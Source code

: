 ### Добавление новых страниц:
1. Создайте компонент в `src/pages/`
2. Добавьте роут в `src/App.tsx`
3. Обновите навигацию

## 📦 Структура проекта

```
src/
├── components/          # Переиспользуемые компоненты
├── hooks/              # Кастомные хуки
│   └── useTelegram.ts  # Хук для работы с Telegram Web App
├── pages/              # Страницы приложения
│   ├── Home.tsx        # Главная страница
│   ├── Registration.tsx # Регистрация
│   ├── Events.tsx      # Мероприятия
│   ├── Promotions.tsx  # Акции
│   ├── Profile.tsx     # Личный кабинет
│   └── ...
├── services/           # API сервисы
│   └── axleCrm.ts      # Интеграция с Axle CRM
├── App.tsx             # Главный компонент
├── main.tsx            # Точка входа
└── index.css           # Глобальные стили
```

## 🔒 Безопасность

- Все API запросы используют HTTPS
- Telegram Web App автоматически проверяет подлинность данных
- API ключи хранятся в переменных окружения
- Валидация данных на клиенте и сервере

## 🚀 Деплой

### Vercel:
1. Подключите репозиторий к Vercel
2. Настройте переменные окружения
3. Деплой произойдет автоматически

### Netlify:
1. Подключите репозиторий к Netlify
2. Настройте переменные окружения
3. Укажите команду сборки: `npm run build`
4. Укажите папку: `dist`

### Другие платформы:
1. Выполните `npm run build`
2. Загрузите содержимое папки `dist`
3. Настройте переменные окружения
* * * * * * * * *
■ Your objective
What is the number of lines in the material above that include the string "Vercel"? Give only that number.

■ Exercise solution
2